- WHAT IS BEING ASKED -
Go over each line of the entries below, count those with "label", and give only the count.

Source texts of formatted documents:
________________________
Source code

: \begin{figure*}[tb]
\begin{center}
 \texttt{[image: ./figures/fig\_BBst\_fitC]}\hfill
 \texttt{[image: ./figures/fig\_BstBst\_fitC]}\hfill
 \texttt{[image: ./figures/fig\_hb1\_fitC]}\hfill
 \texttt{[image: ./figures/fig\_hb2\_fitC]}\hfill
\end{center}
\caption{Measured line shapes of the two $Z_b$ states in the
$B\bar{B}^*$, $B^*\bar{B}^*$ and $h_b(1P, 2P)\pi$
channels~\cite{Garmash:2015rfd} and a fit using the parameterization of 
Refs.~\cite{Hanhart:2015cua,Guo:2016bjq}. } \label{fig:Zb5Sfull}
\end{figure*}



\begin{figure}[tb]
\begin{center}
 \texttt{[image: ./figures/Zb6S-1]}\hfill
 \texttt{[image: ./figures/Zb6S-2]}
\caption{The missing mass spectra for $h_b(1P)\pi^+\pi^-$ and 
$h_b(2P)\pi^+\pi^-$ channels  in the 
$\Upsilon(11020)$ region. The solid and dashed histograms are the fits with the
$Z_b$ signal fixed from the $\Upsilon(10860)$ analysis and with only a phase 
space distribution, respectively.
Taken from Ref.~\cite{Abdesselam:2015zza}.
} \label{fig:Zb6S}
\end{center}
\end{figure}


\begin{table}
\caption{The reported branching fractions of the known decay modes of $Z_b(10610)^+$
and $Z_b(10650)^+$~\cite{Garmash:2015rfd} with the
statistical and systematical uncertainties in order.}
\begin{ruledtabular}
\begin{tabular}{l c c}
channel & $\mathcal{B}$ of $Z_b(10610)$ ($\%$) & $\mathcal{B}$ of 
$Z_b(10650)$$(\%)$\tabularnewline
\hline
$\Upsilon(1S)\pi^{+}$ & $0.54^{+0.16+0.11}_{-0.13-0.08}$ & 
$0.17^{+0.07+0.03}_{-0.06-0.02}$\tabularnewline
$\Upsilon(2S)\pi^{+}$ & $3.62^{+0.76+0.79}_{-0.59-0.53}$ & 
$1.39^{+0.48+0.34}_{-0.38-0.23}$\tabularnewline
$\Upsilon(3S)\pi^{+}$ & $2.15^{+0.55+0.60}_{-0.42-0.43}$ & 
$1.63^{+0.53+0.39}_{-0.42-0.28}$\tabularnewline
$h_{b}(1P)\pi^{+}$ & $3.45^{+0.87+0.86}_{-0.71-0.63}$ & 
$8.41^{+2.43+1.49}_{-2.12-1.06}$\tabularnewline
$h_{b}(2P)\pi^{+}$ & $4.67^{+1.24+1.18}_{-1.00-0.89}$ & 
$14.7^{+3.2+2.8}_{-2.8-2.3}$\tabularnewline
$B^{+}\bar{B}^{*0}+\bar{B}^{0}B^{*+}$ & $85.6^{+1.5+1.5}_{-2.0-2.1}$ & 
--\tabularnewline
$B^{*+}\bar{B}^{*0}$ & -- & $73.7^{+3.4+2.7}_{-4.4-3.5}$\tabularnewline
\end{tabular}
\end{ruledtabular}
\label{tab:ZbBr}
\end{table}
________________________
- EXPECTED ANSWER -
3